In the distance on the far side, he could just make out a vehicle being driven with the kind of caution one expected of the elderly. It was hugging the inside lane and getting passed by everything on the bridge.

“Where are we going?”

“For a drive and a talk. Yes or no?”

When the car got closer, Costa abandoned the bike, stepped over the low iron barrier, waited for a gap in the traffic, and crossed to the other side.

It was an old, battered station wagon and it slowed even further as the driver saw him. The thing was scarcely at walking pace by the time it got close. Costa began to run to match its speed. He found the handle, threw open the back door, and leapt in.

10

The vehicle stank of tobacco and age. It wasn’t the kind of transport he would previously have associated with Tom Black.
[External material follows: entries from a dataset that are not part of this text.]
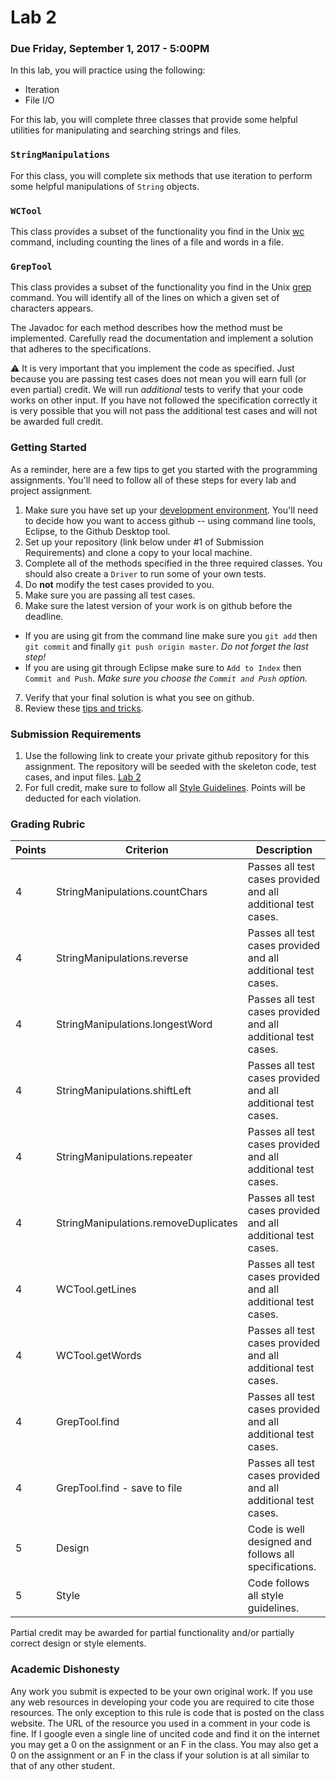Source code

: Lab 2
=====

### Due Friday, September 1, 2017 - 5:00PM

In this lab, you will practice using the following:

- Iteration
- File I/O

For this lab, you will complete three classes that provide some helpful utilities for manipulating and searching strings and files.

### `StringManipulations`
 
For this class, you will complete six methods that use iteration to perform some helpful manipulations of `String` objects.  
 
### `WCTool`

This class provides a subset of the functionality you find in the Unix [wc](https://en.wikipedia.org/wiki/Wc_(Unix)) command, including counting the lines of a file and words in a file.

### `GrepTool`

This class provides a subset of the functionality you find in the Unix [grep](https://www.cyberciti.biz/faq/howto-use-grep-command-in-linux-unix/) command. You will identify all of the lines on which a given set of characters appears.

The Javadoc for each method describes how the method must be implemented. Carefully read the documentation and implement a solution that adheres to the specifications.

:warning: It is very important that you implement the code as specified. Just because you are passing test cases does not mean you will earn full (or even partial) credit. We will run *additional* tests to verify that your code works on other input. If you have not followed the specification correctly it is very possible that you will not pass the additional test cases and will not be awarded full credit.

### Getting Started

As a reminder, here are a few tips to get you started with the programming assignments. You'll need to follow all of these steps for every lab and project assignment.

1. Make sure you have set up your [development environment](https://github.com/CS514-F17/notes/blob/master/Admin/devenvironment.md). You'll need to decide how you want to access github -- using command line tools, Eclipse, to the Github Desktop tool.
2. Set up your repository (link below under #1 of Submission Requirements) and clone a copy to your local machine.
3. Complete all of the methods specified in the three required classes. You should also create a `Driver` to run some of your own tests. 
4. Do **not** modify the test cases provided to you.
5. Make sure you are passing all test cases.
6. Make sure the latest version of your work is on github before the deadline.
  - If you are using git from the command line make sure you `git add` then `git commit` and finally `git push origin master`. *Do not forget the last step!*
  - If you are using git through Eclipse make sure to `Add to Index` then `Commit and Push`. *Make sure you choose the `Commit and Push` option.*
7. Verify that your final solution is what you see on github.
8. Review these [tips and tricks](https://github.com/CS514-F17/notes/blob/master/Admin/tips.md).

### Submission Requirements

1. Use the following link to create your private github repository for this assignment. The repository will be seeded with the skeleton code, test cases, and input files. [Lab 2]()
2. For full credit, make sure to follow all [Style Guidelines](https://github.com/CS514-F17/notes/blob/master/Admin/style.md). Points will be deducted for each violation.

### Grading Rubric

| Points | Criterion | Description |
| ------ | -------- | -------- |  
| 4 | StringManipulations.countChars | Passes all test cases provided and all additional test cases. |
| 4 | StringManipulations.reverse | Passes all test cases provided and all additional test cases. |
| 4 | StringManipulations.longestWord | Passes all test cases provided and all additional test cases. |
| 4 | StringManipulations.shiftLeft | Passes all test cases provided and all additional test cases. |
| 4 | StringManipulations.repeater | Passes all test cases provided and all additional test cases. |
| 4 | StringManipulations.removeDuplicates | Passes all test cases provided and all additional test cases. |
| 4 | WCTool.getLines | Passes all test cases provided and all additional test cases. |
| 4 | WCTool.getWords | Passes all test cases provided and all additional test cases. |
| 4 | GrepTool.find | Passes all test cases provided and all additional test cases. |
| 4 | GrepTool.find - save to file | Passes all test cases provided and all additional test cases. |
| 5 | Design  | Code is well designed and follows all specifications. |
| 5 | Style | Code follows all style guidelines. |

Partial credit may be awarded for partial functionality and/or partially correct design or style elements.

### Academic Dishonesty

Any work you submit is expected to be your own original work. If you use any web resources in developing your code you are required to cite those resources. The only exception to this rule is code that is posted on the class website. The URL of the resource you used in a comment in your code is fine. If I google even a single line of uncited code and find it on the internet you may get a 0 on the assignment or an F in the class. You may also get a 0 on the assignment or an F in the class if your solution is at all similar to that of any other student.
Physically, he was a big, powerful man. Costa looked at the man’s shaken, lost face in the mirror as they pulled away. He seemed different now Josh Jonah was gone. Uncertain of himself. Desperate. Black had to struggle with his shaking hands to take out the card to get them through the toll gates on the southern end of the bridge.

“What do you want?” Costa asked, then listened and found himself in fantasy land.

Tom Black had a list, one so ludicrous it was impossible to know how to begin the task of bringing him down to reality. He wanted immunity from prosecution. He wanted access to his frozen funds. A lawyer before being asked any questions by the police. A phone call to his mother in Colorado. Finally …

The figure in the front seat turned round and looked at Costa hopefully, with an ingenuous schoolkid’s hope in his eyes.

“I have a ticket for the premiere tomorrow. I want to be there.”

Costa shook his head and laughed, aware of the scared young eyes watching him.

“You find this funny?” Black demanded shrilly.

“How else am I supposed to feel? You’re wanted for murder and more financial crimes than I can put a name to. Now you want me to make sure you have tickets for the cinema?”

“Lukatmi …”

“Lukatmi didn’t pay for that movie, Tom! That’s the point. Why don’t you just drop me off and I’ll find a cab home. This is a waste of time.”

They followed 101 off the bridge, cutting into the city past the Palace of Fine Arts, where the lights were still on in the exhibition tents, then on to Lombard, where the highway turned into a broad city street. Then Black turned down towards the waterfront, past the bars of Fisherman’s Wharf. It was just lazy driving, the kind you did when you wanted to think or convince yourself you could stay out of harm’s way forever.

“That ticket’s mine, man. I want to be there. It was part of the deal. I’m owed.”

They passed a parked police car on North Point Street. Costa watched the way its lights came on afterwards. Discreetly he turned his head to glance through the rear window and saw it move into the road.

“Who does this vehicle belong to, Tom?”

“I’m not bringing anyone else into this. Don’t even think of going there.”

“Is it stolen?”

Black turned round and looked at him like he was crazy. Then, to Costa’s dismay, he lifted his right hand and showed him something. It was a handgun. A black semiautomatic.

“This is stolen. That’s all you need to know.”

“You don’t look like a gun person to me. You don’t look like someone who could fix all this on your own, either. Who gave it to you? Is he following us?”

“Shut … up!”

Costa sat back. They were on the Embarcadero now. He liked this road. It led to the Ferry Building, a piece of architecture that had caught his eye the moment he first saw it. The tall clock tower reminded him of Europe.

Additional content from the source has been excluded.